Label / Distribution : Quark

Le remarquable travail effectué par Joe Rosenberg depuis de nombreuses années n’est malheureusement pas porté aux oreilles de tous, et il apparaîtra à tous ceux qui se pencheront sur ses réalisations que sa faible exposition est tout à fait dommageable. Profitons donc de la sortie d’un nouveau et magnifique disque du saxophoniste pour rappeler qu’il est vivement recommandé de découvrir sa musique.

Lui, à propos, semble mû par une insatiable curiosité, ou, pour être plus précis, un ardent désir de faire se rencontrer les musiques. Son précédent et magnifique album Resolution avait pour ambition de faire cohabiter au sein d’une sorte de longue suite, où primaient tour à tour la mise en place pointilleuse d’ambiances travaillées et la beauté brute du geste musical spontané, trois compositions issues d’univers très différents. « Fratres » d’Arvo Pärt donnait lieu à un enivrant concerto pour batterie, « Blue Jay Way » de George Harrison voyait son thème décliné sur des tempi et atmosphères différents, et « Resolution », le premier mouvement de A Love Supreme, était interprété de manière alanguie, mais à l’intérieur d’un écrin rythmique puissant, comme si cette incantation, avant de devenir transe, ne devait être qu’une prière. Qu’elles évoquent la sacralité, la mystique ou la foi, les trois compositions choisies étaient empreintes de spiritualité et reliées entre elles par des compositions instantanées tirant parti des talents d’improvisateurs des membres du groupe. Musiciens que l’on retrouve, du moins pour le socle rythmique, sur le présent disque.

Cette fois, ce ne sont pas trois compositions qui servent d’axe central, mais deux continents. De la même manière que l’intention était sur Resolution de dresser des ponts entre des styles, il s’agit cette fois de « traiter » des cultures musicales hétérogènes de manière cohérente, en leur assignant l’idiome jazz comme dénominateur commun. Il a de fait cherché, et réussi, à extraire l’essence de musiques en provenance d’Inde, de Bali ou du Burundi et de les adapter au langage qu’il partage avec son ensemble.

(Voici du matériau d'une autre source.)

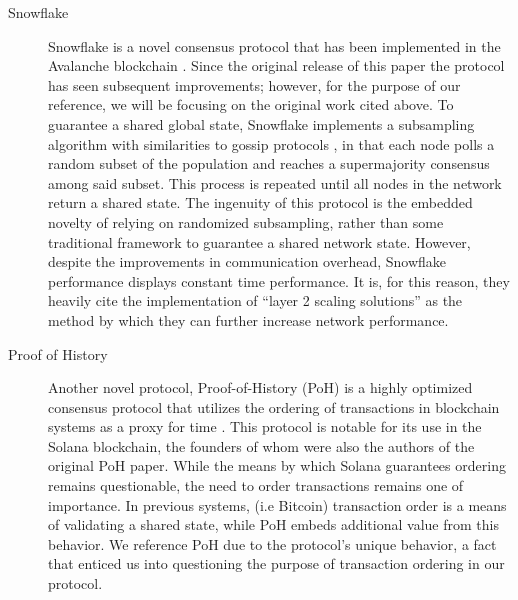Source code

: \begin{description}
\item[Snowflake] Snowflake is a novel consensus protocol that has been implemented in the Avalanche blockchain \cite{Rocket2018} \cite{allavena2005correctness}. Since the original release of this paper the protocol has seen subsequent improvements; however, for the purpose of our reference, we will be focusing on the original work cited above. To guarantee a shared global state, Snowflake implements a subsampling algorithm with similarities to gossip protocols \cite{allavena2005correctness}, in that each node polls a random subset of the population and reaches a supermajority consensus among said subset. This process is repeated until all nodes in the network return a shared state. The ingenuity of this protocol is the embedded novelty of relying on randomized subsampling, rather than some traditional framework to guarantee a shared network state. However, despite the improvements in communication overhead, Snowflake performance displays constant time performance. It is, for this reason, they heavily cite the implementation of “layer 2 scaling solutions” as the method by which they can further increase network performance.

\item[Proof of History] Another novel protocol, Proof-of-History (PoH) is a highly optimized consensus protocol that utilizes the ordering of transactions in blockchain systems as a proxy for time \cite{yakovenko2018solana}. This protocol is notable for its use in the Solana blockchain, the founders of whom were also the authors of the original PoH paper. While the means by which Solana guarantees ordering remains questionable, the need to order transactions remains one of importance. In previous systems, (i.e Bitcoin) transaction order is a means of validating a shared state, while PoH embeds additional value from this behavior. We reference PoH due to the protocol’s unique behavior, a fact that enticed us into questioning the purpose of transaction ordering in our protocol.
\end{description}
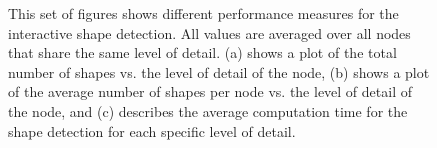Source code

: \begin{figure}[p]
\centering
{}\par\medskip
{}\par\medskip   
{} 
\caption[Performance graphs of the interactive shape detection.]
{This set of figures shows different performance measures for the interactive shape detection. All values are averaged over all nodes that share the same level of detail. (a) shows a plot of the total number of shapes vs. the level of detail of the node, (b) shows a plot of the average number of shapes per node vs. the level of detail of the node, and (c) describes the average computation time for the shape detection for each specific level of detail. }
\label{fig:shape_detection_graphs}
\end{figure}



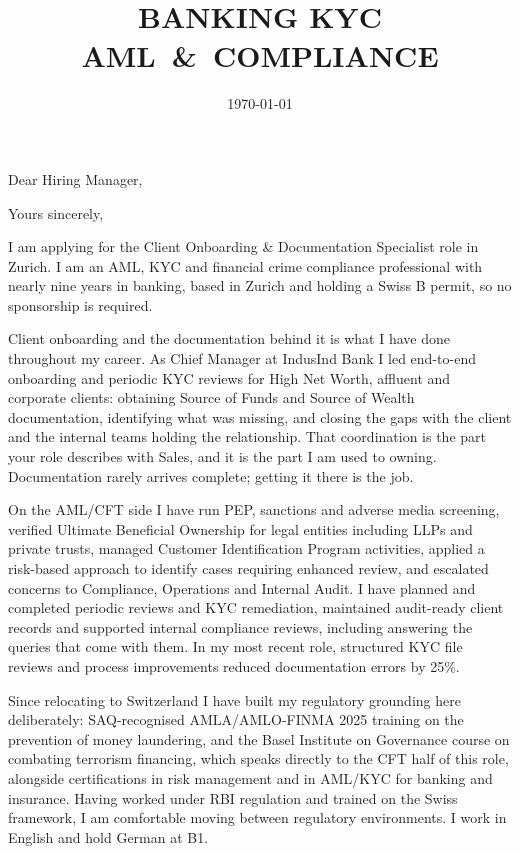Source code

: \documentclass[11pt,a4paper,sans]{moderncv}
\title{BANKING \textbar{} KYC \textbar{} \mbox{AML \& COMPLIANCE}}
\begin{document}
\date{\today}
\opening{Dear Hiring Manager,}
\closing{Yours sincerely,}

\makelettertitle

I am applying for the Client Onboarding \& Documentation Specialist role in
Zurich. I am an AML, KYC and financial crime compliance professional with
nearly nine years in banking, based in Zurich and holding a Swiss B permit, so
no sponsorship is required.

Client onboarding and the documentation behind it is what I have done
throughout my career. As Chief Manager at IndusInd Bank I led end-to-end
onboarding and periodic KYC reviews for High Net Worth, affluent and corporate
clients: obtaining Source of Funds and Source of Wealth documentation,
identifying what was missing, and closing the gaps with the client and the
internal teams holding the relationship. That coordination is the part your
role describes with Sales, and it is the part I am used to owning. Documentation
rarely arrives complete; getting it there is the job.

On the AML/CFT side I have run PEP, sanctions and adverse media screening,
verified Ultimate Beneficial Ownership for legal entities including LLPs and
private trusts, managed Customer Identification Program activities, applied a
risk-based approach to identify cases requiring enhanced review, and escalated
concerns to Compliance, Operations and Internal Audit. I have planned and
completed periodic reviews and KYC remediation, maintained audit-ready client
records and supported internal compliance reviews, including answering the
queries that come with them. In my most recent role, structured KYC file
reviews and process improvements reduced documentation errors by 25\%.

Since relocating to Switzerland I have built my regulatory grounding here
deliberately: SAQ-recognised AMLA/AMLO-FINMA 2025 training on the prevention of
money laundering, and the Basel Institute on Governance course on combating
terrorism financing, which speaks directly to the CFT half of this role,
alongside certifications in risk management and in AML/KYC for banking and
insurance. Having worked under RBI regulation and trained on the Swiss
framework, I am comfortable moving between regulatory environments. I work in
English and hold German at B1.
\end{document}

Peu de pièces mais de longs développements dans ce disque où les musiciens bénéficient de beaucoup d’espace. A commencer par le trio « rythmique », en constante conversation et qui joue magnifiquement avec le silence. Edward Perraud et Arnault Cuisinier entretiennent une pulsation sur le fil, avec beaucoup de liberté, et peuvent en quelques secondes passer de l’euphorie au minimal, avec un propos d’une égale richesse. Ce terrain mouvant, instable et fragile est un terreau idéal à l’épanouissement du jeu de Bruno Angelini, toujours inspiré sur ces aires où il peut laisser libre court à ses phrases cristallines et à ses subtils mouvements harmoniques. L’entente des trois relève de la télépathie, et si chacun délivre une impressionnante somme de gestes individuels, le trio se meut tel un félin, avec une démarche lente et majestueuse dont on sait qu’elle peut à tout moment se transformer en course effrénée. Parfois le félin se tapit, attend son moment, puis surgit toutes griffes dehors. Ses accélérations sont mesurées, utiles. Il impressionne autant par sa grâce que par sa fougue. Et puis il y a les saxophones. Celui de Rosenberg, bien sûr, soprano au son plein et chaleureux, au phrasé précis. Ceux de Daniel Erdmann, toujours passionnant et charismatique dans son habileté pour enflammer la musique et y ménager d’inattendues variations. Il y a le saxophone alto de Stéphane Payen qui s’offre un embrasement sur « Akazehe », puis qui se mêle au baryton d’Olivier Py sur « Teen Tal », une pièce indienne inspirée par un duo de tablas entre Alla Rakha et Zakir Hussain. Les saxophones sont de plus en plus nombreux à mesure que le disque avance. Joe Rosenberg a été jusqu’à réunir un sextet de saxophones en ajoutant Antonin-Tri Hoang et Robin Fincker sur « Kecak », adaptation d’un chant balinais. Loin d’aboutir à une démonstration de force, cette configuration inhabituelle favorise le travail sur la matière, notamment durant l’introduction du morceau, puis, par le biais d’une écriture ciselée, permet une mise en place pointue basée sur la complémentarité de motifs. Le sextet devient à lui seul une machine puissante productrice de rythme qui libère du champ au trio socle.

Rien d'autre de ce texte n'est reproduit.